The other girls' love manga from Seven Seas in my crowded manga reading list of late do seem to divide between "charming fluff" and "exploitative," which makes the different path "Bloom Into You" is taking of particular interest. That interest may have ticked up a bit with a little more uncertainty of just how things will play out to the end, although "it was a long road to a familiar happy ending" remains a definite possibility, and one that perhaps wouldn't even be unsatisfying now with the path treated as having "unusual challenges" along it.
krpalmer: (anime)
I've bought a pretty good number of the "girls' love" (or "yuri," to use the more in-the-know term) manga that Seven Seas publishes, and as I began picking up they were about to begin another series I supposed I'd take a chance on "Bloom into You" as well. The reviews I read as part of that process, though, made it of particular yet perhaps peculiar interest to me.

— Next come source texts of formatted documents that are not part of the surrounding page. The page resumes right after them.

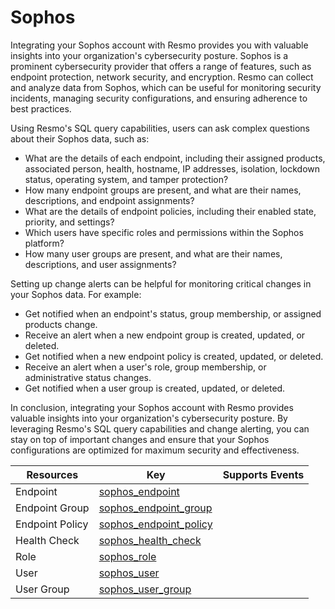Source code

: Sophos
======
Integrating your Sophos account with Resmo provides you with valuable insights into your organization's cybersecurity posture. Sophos is a prominent cybersecurity provider that offers a range of features, such as endpoint protection, network security, and encryption. Resmo can collect and analyze data from Sophos, which can be useful for monitoring security incidents, managing security configurations, and ensuring adherence to best practices.

Using Resmo's SQL query capabilities, users can ask complex questions about their Sophos data, such as:

* What are the details of each endpoint, including their assigned products, associated person, health, hostname, IP addresses, isolation, lockdown status, operating system, and tamper protection?
* How many endpoint groups are present, and what are their names, descriptions, and endpoint assignments?
* What are the details of endpoint policies, including their enabled state, priority, and settings?
* Which users have specific roles and permissions within the Sophos platform?
* How many user groups are present, and what are their names, descriptions, and user assignments?

Setting up change alerts can be helpful for monitoring critical changes in your Sophos data. For example:

* Get notified when an endpoint's status, group membership, or assigned products change.
* Receive an alert when a new endpoint group is created, updated, or deleted.
* Get notified when a new endpoint policy is created, updated, or deleted.
* Receive an alert when a user's role, group membership, or administrative status changes.
* Get notified when a user group is created, updated, or deleted.

In conclusion, integrating your Sophos account with Resmo provides valuable insights into your organization's cybersecurity posture. By leveraging Resmo's SQL query capabilities and change alerting, you can stay on top of important changes and ensure that your Sophos configurations are optimized for maximum security and effectiveness.

| **Resources**   | **Key**                                                 | **Supports Events** |
| --------------- | ------------------------------------------------------- | ------------------- |
| Endpoint        | [sophos\_endpoint](sophos\_endpoint.md)                 |                     |
| Endpoint Group  | [sophos\_endpoint\_group](sophos\_endpoint\_group.md)   |                     |
| Endpoint Policy | [sophos\_endpoint\_policy](sophos\_endpoint\_policy.md) |                     |
| Health Check    | [sophos\_health\_check](sophos\_health\_check.md)       |                     |
| Role            | [sophos\_role](sophos\_role.md)                         |                     |
| User            | [sophos\_user](sophos\_user.md)                         |                     |
| User Group      | [sophos\_user\_group](sophos\_user\_group.md)           |                     |
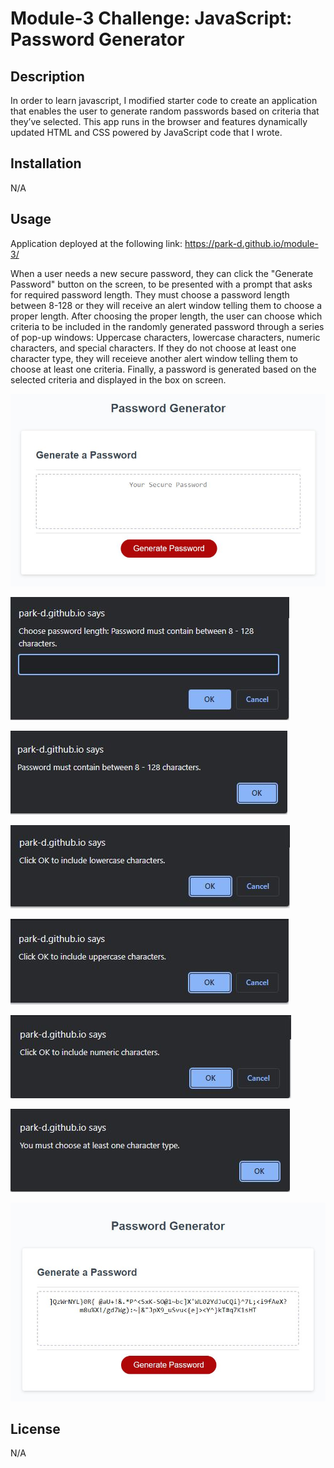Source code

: # Module-3 Challenge: JavaScript: Password Generator

## Description

In order to learn javascript, I modified starter code to create an application that enables the user to generate random passwords based on criteria that they’ve selected. This app runs in the browser and features dynamically updated HTML and CSS powered by JavaScript code that I wrote.

## Installation

N/A

## Usage

Application deployed at the following link: https://park-d.github.io/module-3/

When a user needs a new secure password, they can click the "Generate Password" button on the screen, to be presented with a prompt that asks for required password length. They must choose a password length between 8-128 or they will receive an alert window telling them to choose a proper length. After choosing the proper length, the user can choose which criteria to be included in the randomly generated password through a series of pop-up windows: Uppercase characters, lowercase characters, numeric characters, and special characters. If they do not choose at least one character type, they will receieve another alert window telling them to choose at least one criteria. Finally, a password is generated based on the selected criteria and displayed in the box on screen. 

![Screenhot of start-up page](assets/images/start-up-page.JPG)

![Screenhot of password length prompt](assets/images/password-len-prompt.JPG)

![Screenhot of invalid password length](assets/images/invalid-password-len.JPG)

![Screenhot of lowercase prompt](assets/images/lowercase-prompt.JPG)

![Screenhot of uppercase prompt](assets/images/uppercase-prompt.JPG)

![Screenhot of numeric prompt](assets/images/numeric-prompt.JPG)

![Screenhot of special prompt](assets/images/invalid-criteria-choice.JPG)

![Screenhot of generated password](assets/images/generated-password.JPG)

## License

N/A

"I just don't seem interested in boys" might might seem obvious enough leading off one of these series. When the viewpoint character Yuu's attempts to find the best way to turn down the confession made to her just before she moves from junior high to high school happens to get her acquainted with the slightly older Nanami, though, whose also turning down a boy's interest makes Yuu think she's found a kindred spirit, Nanami soon tells Yuu "I think I might be falling in love with you," and the younger girl's reaction remains pretty much "shouldn't I have more of a reaction?" Nanami kisses Yuu a few chapters later to show just what she mean by love, and Yuu keeps thinking to herself "I'm not even excited." The Anime News Network review suggested there was something asexual about Yuu, a strangely intriguing interpretation for me. I'm aware of all the times I see other fans willing to play along with the game of "shipping" characters and I just sort of suppose that with no definitive (much less daring) commitment in the story we get I'm content to push thoughts of "this fictional character must get paired off for their own happiness (to say nothing of my own satisfaction)" to outside the story and pretty much outside my mind.

With that said, one of the things that appeals to me about "girls' love" manga is the definitive commitment or even the promise of that, and Yuu in no way tries to turn Nanami down over the course of this first volume, willing at one point to mull over a comment from one of her friends (the supporting characters, although they have minor roles in the story, do manage to stand out a bit at points) that time may be all that's needed even in unusual cases. While I seem to find a subtle, hard-to-define peculiarity about the artwork (the closest I can come is to say the faces look a little "elongated," or "sharp," perhaps), I am interested in seeing where things will go.